What needs to be done: The exact lines from the start of the material below through the line holding "The attributes we" are the answer; return those, pictures excluded.

Exercise data:
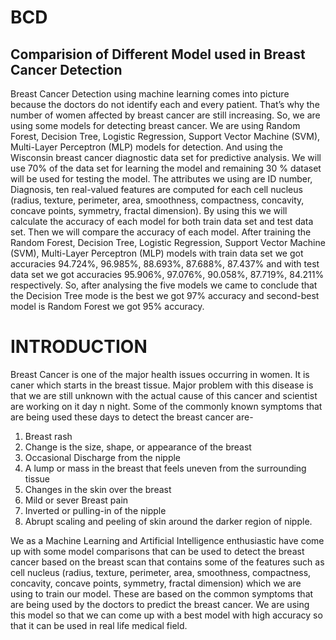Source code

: # BCD
## Comparision of Different Model used in Breast Cancer Detection 

Breast Cancer Detection using machine learning comes into picture because the doctors do not identify each and every patient. That’s why the number of women affected by breast cancer are still increasing.
So, we are using some models for detecting breast cancer. We are using Random Forest, Decision Tree, Logistic Regression, Support Vector Machine (SVM), Multi-Layer Perceptron (MLP) models for detection. And using the Wisconsin breast cancer diagnostic data set for predictive analysis. We will use 70% of the data set for learning the model and remaining 30 % dataset will be used  for testing the model.
The attributes we using are ID number, Diagnosis, ten real-valued features are computed for each cell nucleus (radius, texture, perimeter, area, smoothness, compactness, concavity, concave points, symmetry, fractal dimension). By using this we will calculate the accuracy of each model for both train data set and test data set. Then we will compare the accuracy of each model.
After training the Random Forest, Decision Tree, Logistic Regression, Support Vector Machine (SVM), Multi-Layer Perceptron (MLP) models with train data set we got accuracies 94.724%, 96.985%, 88.693%, 87.688%, 87.437% and with test data set we got accuracies 95.906%, 97.076%, 90.058%, 87.719%, 84.211% respectively.
So, after analysing the five models we came to conclude that the Decision Tree mode is the best we got 97% accuracy and second-best model is Random Forest we got 95% accuracy.


# INTRODUCTION

Breast Cancer is one of the major health issues occurring in women. It is caner which starts in the breast tissue. Major problem with this disease is that we are still unknown with the actual cause of this cancer and scientist are working on it day n night.
Some of the commonly known symptoms that are being used these days to detect the breast cancer are-
1.	Breast rash 
2.	Change is the size, shape, or appearance of the breast
3.	Occasional Discharge from the nipple
4.	A lump or mass in the breast that feels uneven from the surrounding tissue
5.	Changes in the skin over the breast
6.	Mild or sever Breast pain
7.	Inverted or pulling-in of the nipple
8.	Abrupt scaling and peeling of skin around the darker region of nipple.

We as a Machine Learning and Artificial Intelligence enthusiastic have come up with some model comparisons that can be used to detect the breast cancer based on the breast scan that contains some of the features such as cell nucleus (radius, texture, perimeter, area, smoothness, compactness, concavity, concave points, symmetry, fractal dimension) which we are using to train our model. These are based on the common symptoms that are being used by the doctors to predict the breast cancer.
We are using this model so that we can come up with a best model with high accuracy so that it can be used in real life medical field.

Answer to this problem:
Source code

: # BCD
## Comparision of Different Model used in Breast Cancer Detection 

Breast Cancer Detection using machine learning comes into picture because the doctors do not identify each and every patient. That’s why the number of women affected by breast cancer are still increasing.
So, we are using some models for detecting breast cancer. We are using Random Forest, Decision Tree, Logistic Regression, Support Vector Machine (SVM), Multi-Layer Perceptron (MLP) models for detection. And using the Wisconsin breast cancer diagnostic data set for predictive analysis. We will use 70% of the data set for learning the model and remaining 30 % dataset will be used  for testing the model.
The attributes we using are ID number, Diagnosis, ten real-valued features are computed for each cell nucleus (radius, texture, perimeter, area, smoothness, compactness, concavity, concave points, symmetry, fractal dimension). By using this we will calculate the accuracy of each model for both train data set and test data set. Then we will compare the accuracy of each model.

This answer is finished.